All records must be restated word for word.

━━ Source data ━━

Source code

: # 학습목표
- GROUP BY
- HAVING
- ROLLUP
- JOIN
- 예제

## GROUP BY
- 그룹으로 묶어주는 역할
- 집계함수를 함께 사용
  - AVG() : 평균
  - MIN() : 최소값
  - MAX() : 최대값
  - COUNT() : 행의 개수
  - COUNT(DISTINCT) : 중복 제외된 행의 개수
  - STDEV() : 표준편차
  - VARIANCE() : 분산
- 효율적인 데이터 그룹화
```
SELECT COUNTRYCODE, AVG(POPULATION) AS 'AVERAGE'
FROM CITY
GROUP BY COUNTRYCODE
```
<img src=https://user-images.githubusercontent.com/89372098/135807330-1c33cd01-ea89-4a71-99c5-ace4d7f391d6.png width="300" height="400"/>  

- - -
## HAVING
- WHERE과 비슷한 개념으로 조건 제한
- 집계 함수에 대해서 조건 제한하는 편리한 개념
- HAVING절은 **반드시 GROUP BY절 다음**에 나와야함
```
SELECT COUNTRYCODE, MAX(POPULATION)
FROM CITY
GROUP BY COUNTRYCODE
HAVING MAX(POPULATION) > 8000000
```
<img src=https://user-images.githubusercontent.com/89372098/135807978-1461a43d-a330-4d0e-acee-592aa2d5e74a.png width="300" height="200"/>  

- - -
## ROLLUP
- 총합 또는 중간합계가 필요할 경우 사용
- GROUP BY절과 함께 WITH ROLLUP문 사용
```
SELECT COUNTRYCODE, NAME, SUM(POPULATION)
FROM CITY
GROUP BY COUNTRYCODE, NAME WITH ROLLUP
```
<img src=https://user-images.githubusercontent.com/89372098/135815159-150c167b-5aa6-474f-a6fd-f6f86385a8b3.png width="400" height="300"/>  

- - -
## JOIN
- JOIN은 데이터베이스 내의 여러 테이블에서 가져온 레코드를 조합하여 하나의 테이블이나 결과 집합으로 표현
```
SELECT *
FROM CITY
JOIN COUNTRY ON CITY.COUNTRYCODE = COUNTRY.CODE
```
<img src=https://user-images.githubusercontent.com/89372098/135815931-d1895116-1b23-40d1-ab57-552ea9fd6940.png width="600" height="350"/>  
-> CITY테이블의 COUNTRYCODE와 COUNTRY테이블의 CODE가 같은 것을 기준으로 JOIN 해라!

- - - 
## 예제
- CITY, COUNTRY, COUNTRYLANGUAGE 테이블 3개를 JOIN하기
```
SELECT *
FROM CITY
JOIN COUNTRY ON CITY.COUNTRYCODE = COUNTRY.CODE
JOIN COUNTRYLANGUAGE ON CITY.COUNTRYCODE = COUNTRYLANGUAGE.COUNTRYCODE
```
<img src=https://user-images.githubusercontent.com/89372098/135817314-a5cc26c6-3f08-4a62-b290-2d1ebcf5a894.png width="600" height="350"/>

━━━

Result:
Source code

: # 학습목표
- GROUP BY
- HAVING
- ROLLUP
- JOIN
- 예제

## GROUP BY
- 그룹으로 묶어주는 역할
- 집계함수를 함께 사용
  - AVG() : 평균
  - MIN() : 최소값
  - MAX() : 최대값
  - COUNT() : 행의 개수
  - COUNT(DISTINCT) : 중복 제외된 행의 개수
  - STDEV() : 표준편차
  - VARIANCE() : 분산
- 효율적인 데이터 그룹화
```
SELECT COUNTRYCODE, AVG(POPULATION) AS 'AVERAGE'
FROM CITY
GROUP BY COUNTRYCODE
```
<img src=https://user-images.githubusercontent.com/89372098/135807330-1c33cd01-ea89-4a71-99c5-ace4d7f391d6.png width="300" height="400"/>  

- - -
## HAVING
- WHERE과 비슷한 개념으로 조건 제한
- 집계 함수에 대해서 조건 제한하는 편리한 개념
- HAVING절은 **반드시 GROUP BY절 다음**에 나와야함
```
SELECT COUNTRYCODE, MAX(POPULATION)
FROM CITY
GROUP BY COUNTRYCODE
HAVING MAX(POPULATION) > 8000000
```
<img src=https://user-images.githubusercontent.com/89372098/135807978-1461a43d-a330-4d0e-acee-592aa2d5e74a.png width="300" height="200"/>  

- - -
## ROLLUP
- 총합 또는 중간합계가 필요할 경우 사용
- GROUP BY절과 함께 WITH ROLLUP문 사용
```
SELECT COUNTRYCODE, NAME, SUM(POPULATION)
FROM CITY
GROUP BY COUNTRYCODE, NAME WITH ROLLUP
```
<img src=https://user-images.githubusercontent.com/89372098/135815159-150c167b-5aa6-474f-a6fd-f6f86385a8b3.png width="400" height="300"/>  

- - -
## JOIN
- JOIN은 데이터베이스 내의 여러 테이블에서 가져온 레코드를 조합하여 하나의 테이블이나 결과 집합으로 표현
```
SELECT *
FROM CITY
JOIN COUNTRY ON CITY.COUNTRYCODE = COUNTRY.CODE
```
<img src=https://user-images.githubusercontent.com/89372098/135815931-d1895116-1b23-40d1-ab57-552ea9fd6940.png width="600" height="350"/>  
-> CITY테이블의 COUNTRYCODE와 COUNTRY테이블의 CODE가 같은 것을 기준으로 JOIN 해라!

- - - 
## 예제
- CITY, COUNTRY, COUNTRYLANGUAGE 테이블 3개를 JOIN하기
```
SELECT *
FROM CITY
JOIN COUNTRY ON CITY.COUNTRYCODE = COUNTRY.CODE
JOIN COUNTRYLANGUAGE ON CITY.COUNTRYCODE = COUNTRYLANGUAGE.COUNTRYCODE
```
<img src=https://user-images.githubusercontent.com/89372098/135817314-a5cc26c6-3f08-4a62-b290-2d1ebcf5a894.png width="600" height="350"/>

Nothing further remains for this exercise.